EPA Proposal Seeks Huge Power Grab over Farmlands

Republican lawmakers joined farmers and land developers to discourage the Environmental Protection Agency (EPA) from asserting a proposed rule which will increase its regulatory authority over the nation’s streams and wetlands. 

“It’s the most breathtaking power grab I’ve seen in a long time,” said Sen. Pat Toomey, (R-PA). In a letter from Toomey and signed by 14 other GOP Senators, they declared that the proposed rule hurts economic activity and oversteps legal bounds. At issue is the federal Clean Water Act, which grants the EPA authority to regulate “U.S. waters.”

Two Supreme Court rulings in 2001 and 2006 restricted the EPA’s ability to regulate isolated ponds or marshes with no direct connection to navigable waterways. The EPA now wants to expand pollution regulations to include the country’s so-called “intermittent and ephemeral streams and wetlands,” which are created during wet seasons, or merely after it rains, but are temporary. As Breitbart News contributor Charles Hurt pointed out in one of his recent “Nuclear Option” columns, just having a pond on one’s property can subject landowners to enormous fines by the EPA. Moreover, Hurt asserted that the EPA has its own propensity for polluting our waterways.

The American Farm Bureau Federation President Bob Stallman said the proposed rule will create much uncertainty because it subjects farmers to potential regulation if water pools on their private land after a rainfall. Moreover, it gives the federal government authority over creeks and even ditches that are miles away from “navigable waters.” For instance, an intermittent pond formed by rainfall which contained fertilizer or pest control chemicals could be subject to anti-pollution regulations.   

Meanwhile, Rep.
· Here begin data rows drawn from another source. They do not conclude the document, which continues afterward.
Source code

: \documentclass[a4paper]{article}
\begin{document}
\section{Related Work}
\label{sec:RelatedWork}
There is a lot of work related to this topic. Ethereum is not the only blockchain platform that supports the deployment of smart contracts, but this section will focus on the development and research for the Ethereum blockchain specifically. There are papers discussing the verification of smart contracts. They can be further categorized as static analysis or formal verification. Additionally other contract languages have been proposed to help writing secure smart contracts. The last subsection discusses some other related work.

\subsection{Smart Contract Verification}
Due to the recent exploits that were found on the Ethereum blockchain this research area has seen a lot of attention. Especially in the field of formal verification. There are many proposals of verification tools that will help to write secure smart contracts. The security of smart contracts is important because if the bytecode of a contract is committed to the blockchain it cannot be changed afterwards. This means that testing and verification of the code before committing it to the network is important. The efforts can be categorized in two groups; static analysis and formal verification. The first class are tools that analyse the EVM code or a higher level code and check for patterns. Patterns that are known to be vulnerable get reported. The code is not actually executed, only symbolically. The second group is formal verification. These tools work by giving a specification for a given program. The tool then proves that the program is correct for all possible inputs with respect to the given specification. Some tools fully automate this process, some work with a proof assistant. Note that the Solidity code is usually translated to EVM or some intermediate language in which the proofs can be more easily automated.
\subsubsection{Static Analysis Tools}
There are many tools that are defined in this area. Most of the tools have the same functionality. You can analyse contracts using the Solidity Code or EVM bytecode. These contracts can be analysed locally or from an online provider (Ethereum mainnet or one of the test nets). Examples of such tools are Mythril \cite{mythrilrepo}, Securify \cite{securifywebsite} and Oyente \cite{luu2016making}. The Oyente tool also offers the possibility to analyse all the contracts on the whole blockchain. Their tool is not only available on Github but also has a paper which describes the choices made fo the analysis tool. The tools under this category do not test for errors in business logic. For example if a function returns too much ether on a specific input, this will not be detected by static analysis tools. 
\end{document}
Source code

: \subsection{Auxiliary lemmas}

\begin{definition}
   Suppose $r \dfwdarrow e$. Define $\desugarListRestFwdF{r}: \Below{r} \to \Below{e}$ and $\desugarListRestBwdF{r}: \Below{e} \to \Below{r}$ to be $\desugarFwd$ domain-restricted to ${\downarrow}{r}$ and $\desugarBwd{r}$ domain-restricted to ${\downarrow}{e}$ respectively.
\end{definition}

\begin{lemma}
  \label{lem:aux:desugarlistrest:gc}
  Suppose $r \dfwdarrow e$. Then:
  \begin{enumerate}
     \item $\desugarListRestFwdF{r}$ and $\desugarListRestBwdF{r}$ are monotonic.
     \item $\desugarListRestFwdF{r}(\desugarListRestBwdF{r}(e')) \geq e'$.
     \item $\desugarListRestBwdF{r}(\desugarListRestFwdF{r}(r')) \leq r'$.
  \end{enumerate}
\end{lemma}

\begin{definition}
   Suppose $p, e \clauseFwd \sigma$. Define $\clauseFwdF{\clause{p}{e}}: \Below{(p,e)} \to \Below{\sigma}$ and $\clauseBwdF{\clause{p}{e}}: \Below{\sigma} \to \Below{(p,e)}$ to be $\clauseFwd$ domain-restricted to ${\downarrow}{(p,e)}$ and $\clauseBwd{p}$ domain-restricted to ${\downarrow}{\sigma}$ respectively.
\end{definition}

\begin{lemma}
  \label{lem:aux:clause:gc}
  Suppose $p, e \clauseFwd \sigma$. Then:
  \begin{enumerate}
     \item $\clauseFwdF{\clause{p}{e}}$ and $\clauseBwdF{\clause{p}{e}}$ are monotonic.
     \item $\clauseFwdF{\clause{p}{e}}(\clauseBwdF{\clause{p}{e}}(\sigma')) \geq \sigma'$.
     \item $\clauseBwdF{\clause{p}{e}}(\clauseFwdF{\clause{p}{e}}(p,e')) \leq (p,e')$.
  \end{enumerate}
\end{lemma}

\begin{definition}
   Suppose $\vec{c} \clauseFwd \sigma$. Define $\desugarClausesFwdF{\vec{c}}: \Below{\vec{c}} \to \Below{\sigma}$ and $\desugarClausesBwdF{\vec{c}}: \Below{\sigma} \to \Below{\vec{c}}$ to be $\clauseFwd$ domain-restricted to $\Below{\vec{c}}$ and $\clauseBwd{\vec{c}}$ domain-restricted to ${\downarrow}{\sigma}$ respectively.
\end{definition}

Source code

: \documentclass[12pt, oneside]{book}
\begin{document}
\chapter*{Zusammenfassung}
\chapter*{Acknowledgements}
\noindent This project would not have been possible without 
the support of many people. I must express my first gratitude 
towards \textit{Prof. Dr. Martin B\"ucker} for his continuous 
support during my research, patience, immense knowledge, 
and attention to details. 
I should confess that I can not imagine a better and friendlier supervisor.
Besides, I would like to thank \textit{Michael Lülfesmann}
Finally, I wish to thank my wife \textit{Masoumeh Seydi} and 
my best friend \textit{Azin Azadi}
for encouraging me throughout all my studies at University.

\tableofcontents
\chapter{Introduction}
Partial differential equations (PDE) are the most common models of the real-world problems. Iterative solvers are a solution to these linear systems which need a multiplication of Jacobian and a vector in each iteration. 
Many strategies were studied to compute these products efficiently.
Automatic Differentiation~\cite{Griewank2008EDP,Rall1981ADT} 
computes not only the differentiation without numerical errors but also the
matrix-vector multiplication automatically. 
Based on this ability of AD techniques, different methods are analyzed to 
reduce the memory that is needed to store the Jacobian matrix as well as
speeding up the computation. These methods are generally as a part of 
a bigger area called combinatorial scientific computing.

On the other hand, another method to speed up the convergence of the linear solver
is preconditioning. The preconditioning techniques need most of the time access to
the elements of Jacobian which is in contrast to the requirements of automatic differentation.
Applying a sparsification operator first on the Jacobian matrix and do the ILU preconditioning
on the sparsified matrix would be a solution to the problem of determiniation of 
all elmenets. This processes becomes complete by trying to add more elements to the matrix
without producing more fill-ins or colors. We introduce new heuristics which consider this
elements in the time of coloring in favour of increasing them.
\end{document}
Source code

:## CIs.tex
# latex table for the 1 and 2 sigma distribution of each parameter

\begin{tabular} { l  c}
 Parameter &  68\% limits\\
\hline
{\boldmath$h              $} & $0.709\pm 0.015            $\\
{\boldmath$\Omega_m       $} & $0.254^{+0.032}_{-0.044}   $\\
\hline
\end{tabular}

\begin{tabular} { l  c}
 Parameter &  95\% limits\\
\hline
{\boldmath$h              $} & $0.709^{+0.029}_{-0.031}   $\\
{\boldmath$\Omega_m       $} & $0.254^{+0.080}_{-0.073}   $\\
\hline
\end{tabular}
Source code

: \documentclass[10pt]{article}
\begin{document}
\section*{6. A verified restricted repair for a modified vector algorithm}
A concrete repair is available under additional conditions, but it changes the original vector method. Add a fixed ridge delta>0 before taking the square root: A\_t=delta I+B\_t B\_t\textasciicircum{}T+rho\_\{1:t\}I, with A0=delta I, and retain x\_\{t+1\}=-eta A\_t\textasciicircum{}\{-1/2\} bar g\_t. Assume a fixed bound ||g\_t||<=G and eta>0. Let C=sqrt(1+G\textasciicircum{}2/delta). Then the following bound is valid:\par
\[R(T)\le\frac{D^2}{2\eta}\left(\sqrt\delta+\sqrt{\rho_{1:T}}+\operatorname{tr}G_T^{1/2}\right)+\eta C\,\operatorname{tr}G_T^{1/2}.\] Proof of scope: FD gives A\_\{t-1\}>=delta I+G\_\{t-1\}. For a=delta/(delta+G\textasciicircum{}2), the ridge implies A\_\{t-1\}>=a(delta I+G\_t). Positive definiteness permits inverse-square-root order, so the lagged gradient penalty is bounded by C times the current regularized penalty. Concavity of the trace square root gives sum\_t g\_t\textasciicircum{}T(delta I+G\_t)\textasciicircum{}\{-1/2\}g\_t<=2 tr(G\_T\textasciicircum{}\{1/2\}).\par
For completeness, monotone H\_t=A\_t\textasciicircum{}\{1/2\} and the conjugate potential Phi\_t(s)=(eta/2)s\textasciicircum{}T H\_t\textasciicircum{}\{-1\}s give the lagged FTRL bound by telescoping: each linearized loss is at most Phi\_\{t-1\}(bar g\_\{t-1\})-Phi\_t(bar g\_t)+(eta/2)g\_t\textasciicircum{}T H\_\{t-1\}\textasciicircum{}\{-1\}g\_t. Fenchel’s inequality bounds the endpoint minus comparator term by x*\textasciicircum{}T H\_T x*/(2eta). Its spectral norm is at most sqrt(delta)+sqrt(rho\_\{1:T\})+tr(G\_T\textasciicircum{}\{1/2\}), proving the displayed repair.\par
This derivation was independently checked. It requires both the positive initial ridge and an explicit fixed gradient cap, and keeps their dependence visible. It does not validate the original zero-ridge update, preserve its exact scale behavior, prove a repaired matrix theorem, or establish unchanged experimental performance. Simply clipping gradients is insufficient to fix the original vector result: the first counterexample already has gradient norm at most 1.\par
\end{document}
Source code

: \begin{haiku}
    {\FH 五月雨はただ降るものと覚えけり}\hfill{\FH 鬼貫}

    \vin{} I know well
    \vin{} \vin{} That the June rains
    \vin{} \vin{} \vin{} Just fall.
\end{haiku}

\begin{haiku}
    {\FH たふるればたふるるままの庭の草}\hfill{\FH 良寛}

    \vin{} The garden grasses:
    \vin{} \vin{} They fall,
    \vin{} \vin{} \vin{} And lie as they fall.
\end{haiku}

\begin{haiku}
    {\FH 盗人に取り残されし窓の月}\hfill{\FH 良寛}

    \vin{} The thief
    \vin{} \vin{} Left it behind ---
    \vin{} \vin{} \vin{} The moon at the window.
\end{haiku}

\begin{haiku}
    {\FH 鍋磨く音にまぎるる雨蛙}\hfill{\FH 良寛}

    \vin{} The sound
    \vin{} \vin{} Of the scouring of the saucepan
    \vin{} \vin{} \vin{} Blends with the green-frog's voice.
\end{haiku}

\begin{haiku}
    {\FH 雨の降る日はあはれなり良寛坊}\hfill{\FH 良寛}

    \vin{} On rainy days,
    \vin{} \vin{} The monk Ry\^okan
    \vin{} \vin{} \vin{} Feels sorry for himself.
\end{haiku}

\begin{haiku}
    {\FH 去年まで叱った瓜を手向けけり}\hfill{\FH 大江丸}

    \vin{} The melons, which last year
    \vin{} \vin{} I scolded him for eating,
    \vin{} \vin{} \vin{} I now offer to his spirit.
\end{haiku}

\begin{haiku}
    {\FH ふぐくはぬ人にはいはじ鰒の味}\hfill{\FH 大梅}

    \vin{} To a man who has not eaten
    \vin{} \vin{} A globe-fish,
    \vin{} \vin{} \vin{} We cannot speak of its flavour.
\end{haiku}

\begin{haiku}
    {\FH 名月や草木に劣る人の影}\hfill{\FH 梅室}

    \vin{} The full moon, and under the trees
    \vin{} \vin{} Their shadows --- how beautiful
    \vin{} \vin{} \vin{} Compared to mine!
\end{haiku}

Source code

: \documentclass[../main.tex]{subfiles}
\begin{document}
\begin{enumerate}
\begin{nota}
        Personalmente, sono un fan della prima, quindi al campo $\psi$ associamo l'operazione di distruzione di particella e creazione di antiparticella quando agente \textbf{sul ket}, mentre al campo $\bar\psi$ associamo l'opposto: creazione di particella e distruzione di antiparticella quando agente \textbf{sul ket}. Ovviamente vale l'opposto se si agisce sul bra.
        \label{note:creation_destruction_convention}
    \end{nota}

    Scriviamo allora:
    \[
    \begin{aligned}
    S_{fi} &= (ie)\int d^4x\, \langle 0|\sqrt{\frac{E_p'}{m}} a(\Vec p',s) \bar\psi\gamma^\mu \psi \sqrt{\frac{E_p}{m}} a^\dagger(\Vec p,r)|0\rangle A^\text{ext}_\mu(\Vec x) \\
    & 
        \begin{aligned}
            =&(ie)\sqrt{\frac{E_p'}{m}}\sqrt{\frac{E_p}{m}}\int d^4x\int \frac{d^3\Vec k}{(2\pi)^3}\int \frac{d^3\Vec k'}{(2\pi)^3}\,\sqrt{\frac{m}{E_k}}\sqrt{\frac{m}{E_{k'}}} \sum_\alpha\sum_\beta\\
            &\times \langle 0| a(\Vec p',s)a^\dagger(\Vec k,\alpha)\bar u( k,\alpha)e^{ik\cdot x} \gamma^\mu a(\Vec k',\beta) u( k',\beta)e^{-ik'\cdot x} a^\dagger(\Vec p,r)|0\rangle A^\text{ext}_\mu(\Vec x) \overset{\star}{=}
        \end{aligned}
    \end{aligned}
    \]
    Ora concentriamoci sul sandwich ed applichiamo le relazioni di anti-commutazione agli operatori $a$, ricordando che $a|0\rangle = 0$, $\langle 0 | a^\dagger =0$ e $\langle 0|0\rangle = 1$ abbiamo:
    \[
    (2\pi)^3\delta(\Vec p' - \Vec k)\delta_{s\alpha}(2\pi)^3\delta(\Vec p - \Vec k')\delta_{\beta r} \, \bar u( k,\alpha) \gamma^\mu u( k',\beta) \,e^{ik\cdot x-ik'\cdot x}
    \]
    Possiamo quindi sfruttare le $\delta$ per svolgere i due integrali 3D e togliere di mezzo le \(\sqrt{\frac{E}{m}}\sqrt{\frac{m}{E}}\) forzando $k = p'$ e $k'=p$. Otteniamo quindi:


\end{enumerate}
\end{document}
Steve Stockman (R-TX) introduced appropriations language this week aimed at blocking the rule entirely. Stockman said that farmers can apply for exemptions, but they must engage in a “conversion practice” that complies with Natural Resources Conservation Services standards. “Once the landowner completes the conservation practice or changes the use of his land, he loses his EPA exemption and must now comply with a new, and more complex, set of rules,” Stockman said. “In other words, the only way a farmer or rancher can exempt himself from the EPA rule is to adhere to a mountain of other new federal rules.”

The proposed regulation is strongly endorsed by environmental groups and is at the heart of the Obama Administration’s strategy for the 2014 midterm elections. President Obama has promised to use his executive “pen” as needed to ram through environmental and climate change protections.